In the United States, we have “sprawl,” essentially the expansion of low-density development into rural areas. And sprawl has both land consumption aspects and also other repercussions, for example, in how we can get people to work without being car dependent.
There are a few examples that we can point to of successes in this area. They’re models of what people want to shoot for, like in “Curitiba, Brazil”:http://en.wikipedia.org/wiki/Curitiba%2C_Brazil. In the U.S., Portland put a strict control on its expansion into the surrounding countryside. There’s a forced emphasis on controlling growth and making the city more compact.
*Salazar:* A person commented to us about whether a loss of open space is really a problem. He commented that, while looking down from an airplane, it’s apparent that there are huge open spaces between population centers.
*de Sherbinin:* Certainly there’s lots of open space left in the United States. Our population density is less than the global average. It is approximately the same as Europe’s, if you include the Scandinavian countries, with their very low population densities.

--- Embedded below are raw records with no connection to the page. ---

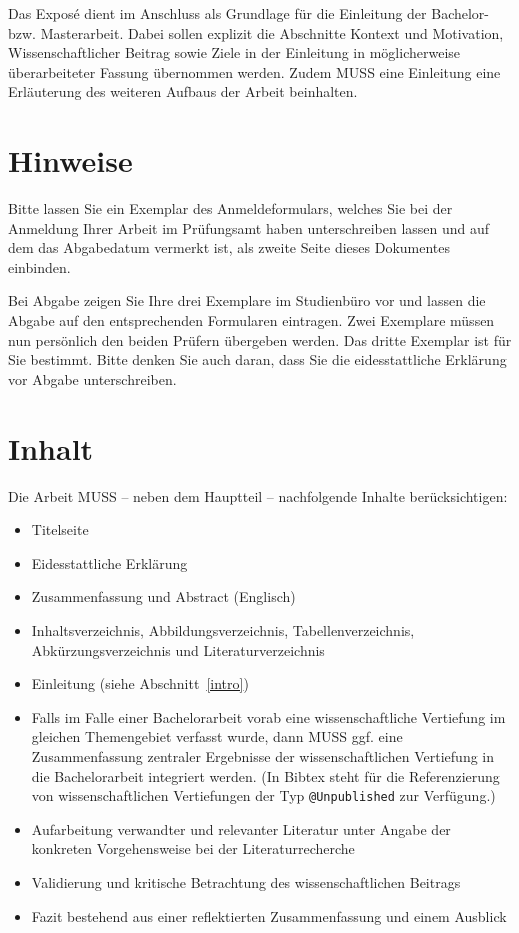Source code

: Das Expos\'{e} dient im Anschluss als Grundlage für die Einleitung der Bachelor- bzw. Masterarbeit.
Dabei sollen explizit die Abschnitte Kontext und Motivation, Wissenschaftlicher Beitrag sowie
Ziele in der Einleitung in möglicherweise überarbeiteter Fassung übernommen werden. Zudem MUSS
eine Einleitung eine Erläuterung des weiteren Aufbaus der Arbeit beinhalten.

\section{Hinweise}

Bitte lassen Sie ein Exemplar des Anmeldeformulars, welches Sie bei der Anmeldung Ihrer Arbeit
im Prüfungsamt haben unterschreiben lassen und auf dem das Abgabedatum vermerkt ist, als zweite
Seite dieses Dokumentes einbinden.

Bei Abgabe zeigen Sie Ihre drei Exemplare im Studienbüro vor und lassen die Abgabe auf den
entsprechenden Formularen eintragen. Zwei Exemplare müssen nun persönlich den beiden Prüfern
übergeben werden. Das dritte Exemplar ist für Sie bestimmt.
Bitte denken Sie auch daran, dass Sie die eidesstattliche Erklärung vor Abgabe unterschreiben.

\section{Inhalt}

Die Arbeit MUSS -- neben dem Hauptteil -- nachfolgende Inhalte berücksichtigen:

\begin{itemize}
  \item Titelseite
  \item Eidesstattliche Erklärung
  \item Zusammenfassung und Abstract (Englisch)
  \item Inhaltsverzeichnis, Abbildungsverzeichnis, Tabellenverzeichnis, Abkürzungs\-ver\-zeichnis und Literaturverzeichnis
  \item Einleitung (siehe Abschnitt~\ref{intro})
  \item Falls im Falle einer Bachelorarbeit vorab eine wissenschaftliche Vertiefung im gleichen Themengebiet
  verfasst wurde, dann MUSS ggf. eine Zusammenfassung zentraler Ergebnisse der wissenschaftlichen Vertiefung
  in die Bachelorarbeit integriert werden. (In Bibtex steht für die Referenzierung von wissenschaftlichen
  Vertiefungen der Typ \verb|@Unpublished| zur Verfügung.)
  \item Aufarbeitung verwandter und relevanter Literatur unter Angabe der konkreten
  Vorgehensweise bei der Literaturrecherche
  \item Validierung und kritische Betrachtung des wissenschaftlichen Beitrags
  \item Fazit bestehend aus einer reflektierten Zusammenfassung und einem Ausblick
\end{itemize}


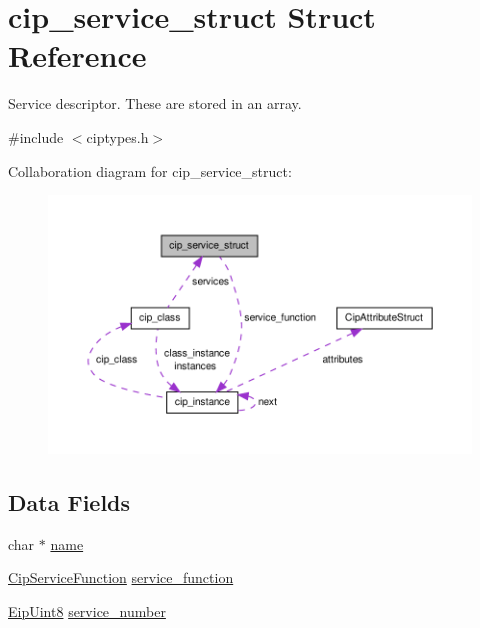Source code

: \hypertarget{structcip__service__struct}{\section{cip\-\_\-service\-\_\-struct \-Struct \-Reference}
\label{d8/de2/structcip__service__struct}
}


\-Service descriptor. \-These are stored in an array.  




{\ttfamily \#include $<$ciptypes.\-h$>$}



\-Collaboration diagram for cip\-\_\-service\-\_\-struct\-:
\nopagebreak
\begin{figure}[H]
\begin{center}
\leavevmode
\includegraphics[width=350pt]{d9/dac/structcip__service__struct__coll__graph}
\end{center}
\end{figure}
\subsection*{\-Data \-Fields}
\begin{DoxyCompactItemize}
\item 
char $\ast$ \hyperlink{structcip__service__struct_ae5d6e5c2e95996dbc9bf1cd21688207e}{name}
\item 
\hyperlink{ciptypes_8h_af7606d2a9b86977aa0ac4ec9ccec3701}{\-Cip\-Service\-Function} \hyperlink{structcip__service__struct_a5f07adeac545e07afa80e2badb94b091}{service\-\_\-function}
\item 
\hyperlink{typedefs_8h_aa0c108ee762a27720919a4634643040e}{\-Eip\-Uint8} \hyperlink{structcip__service__struct_a5dee19825bde9eba9ae121d7cd0cfbcd}{service\-\_\-number}
\end{DoxyCompactItemize}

But the reality is a little bit more complex. Each person, even if they’re living in an urban area in the U.S., requires a certain number of resources that they might take for granted. These are what scientists now call ecosystem services, like fresh water, that come from areas that need to be kept relatively free of pollution so that the city can get its water supply. Even the air that we breathe comes from forests and other healthy ecosystems.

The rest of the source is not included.